▶ Exercise description
Print the entries below exactly as they appear, from the first line up to and including the line with "part of (3).". Do not print any pictures.
##### Data #####
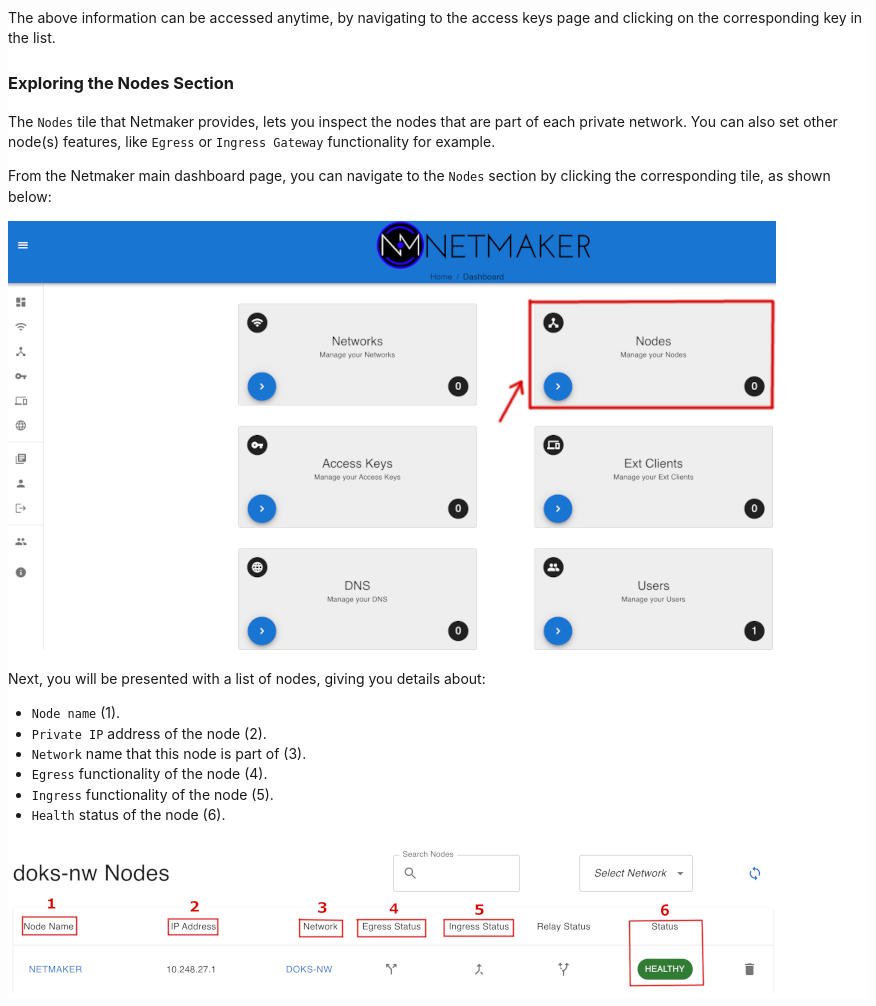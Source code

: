 The above information can be accessed anytime, by navigating to the access keys page and clicking on the corresponding key in the list.

### Exploring the Nodes Section

The `Nodes` tile that Netmaker provides, lets you inspect the nodes that are part of each private network. You can also set other node(s) features, like `Egress` or `Ingress Gateway` functionality for example.

From the Netmaker main dashboard page, you can navigate to the `Nodes` section by clicking the corresponding tile, as shown below:

![Nodes Tile](assets/images/netmaker_nodes_tile.png)

Next, you will be presented with a list of nodes, giving you details about:

- `Node name` (1).
- `Private IP` address of the node (2).
- `Network` name that this node is part of (3).
- `Egress` functionality of the node (4).
- `Ingress` functionality of the node (5).
- `Health` status of the node (6).

![Nodes Listing](assets/images/netmaker_nodes_listing.png)
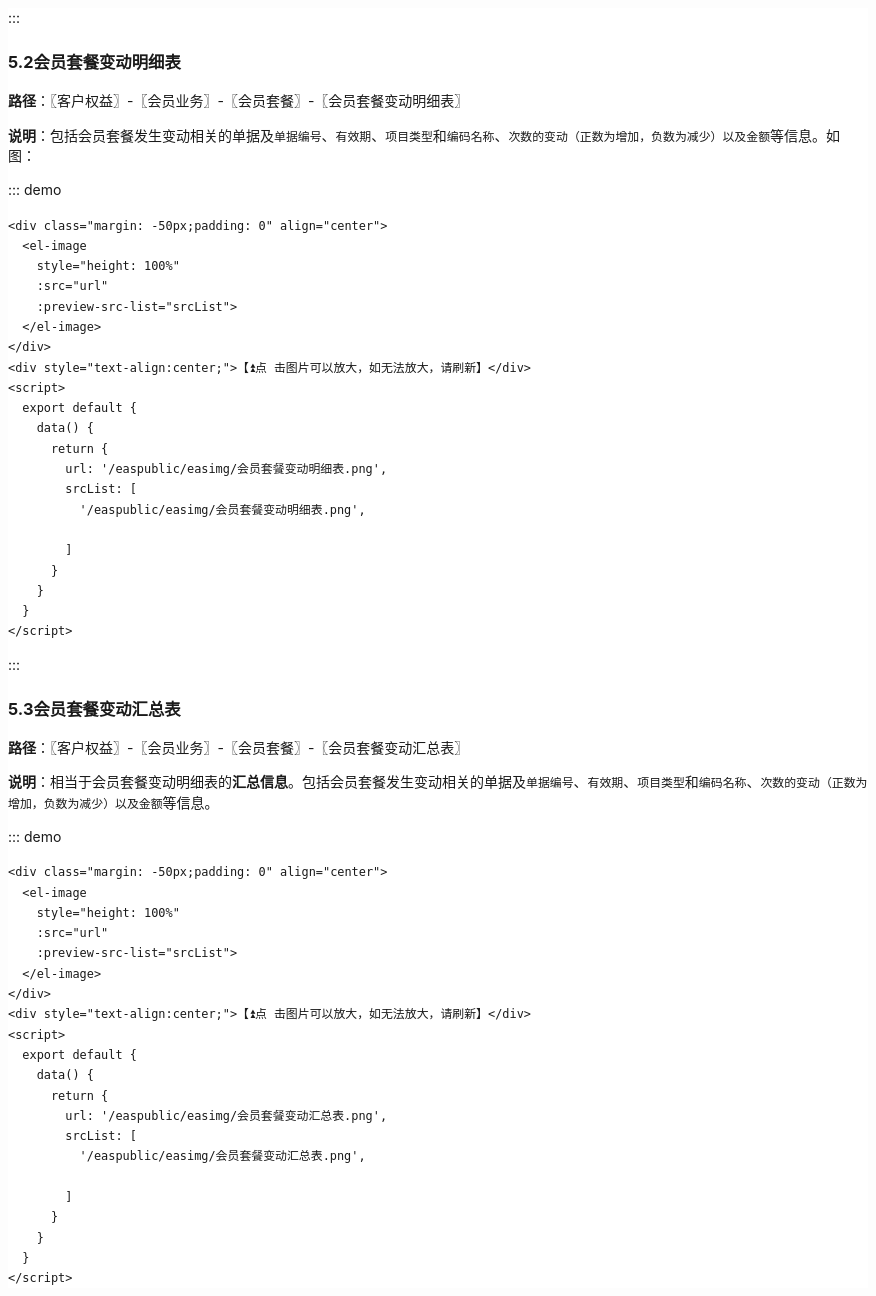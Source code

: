 :::



### 5.2会员套餐变动明细表

**路径**：〖客户权益〗-〖会员业务〗-〖会员套餐〗-〖会员套餐变动明细表〗

**说明**：包括会员套餐发生变动相关的单据及`单据编号`、`有效期`、`项目类型`和`编码名称`、`次数的变动（正数为增加，负数为减少）以及金额`等信息。如图：

::: demo

```
<div class="margin: -50px;padding: 0" align="center">
  <el-image 
    style="height: 100%"
    :src="url" 
    :preview-src-list="srcList">
  </el-image>
</div>
<div style="text-align:center;">【⏫点	击图片可以放大，如无法放大，请刷新】</div>
<script>
  export default {
    data() {
      return {
        url: '/easpublic/easimg/会员套餐变动明细表.png',
        srcList: [
          '/easpublic/easimg/会员套餐变动明细表.png',
          
        ]
      }
    }
  }
</script>
```

:::

### 5.3会员套餐变动汇总表

**路径**：〖客户权益〗-〖会员业务〗-〖会员套餐〗-〖会员套餐变动汇总表〗

**说明**：相当于会员套餐变动明细表的**汇总信息**。包括会员套餐发生变动相关的单据及`单据编号`、`有效期`、`项目类型`和`编码名称`、`次数的变动（正数为增加，负数为减少）以及金额`等信息。

::: demo

```
<div class="margin: -50px;padding: 0" align="center">
  <el-image 
    style="height: 100%"
    :src="url" 
    :preview-src-list="srcList">
  </el-image>
</div>
<div style="text-align:center;">【⏫点	击图片可以放大，如无法放大，请刷新】</div>
<script>
  export default {
    data() {
      return {
        url: '/easpublic/easimg/会员套餐变动汇总表.png',
        srcList: [
          '/easpublic/easimg/会员套餐变动汇总表.png',
          
        ]
      }
    }
  }
</script>
```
#####
▶ Written reply
Source code

: The above information can be accessed anytime, by navigating to the access keys page and clicking on the corresponding key in the list.

### Exploring the Nodes Section

The `Nodes` tile that Netmaker provides, lets you inspect the nodes that are part of each private network. You can also set other node(s) features, like `Egress` or `Ingress Gateway` functionality for example.

From the Netmaker main dashboard page, you can navigate to the `Nodes` section by clicking the corresponding tile, as shown below:

![Nodes Tile](assets/images/netmaker_nodes_tile.png)

Next, you will be presented with a list of nodes, giving you details about:

- `Node name` (1).
- `Private IP` address of the node (2).
- `Network` name that this node is part of (3).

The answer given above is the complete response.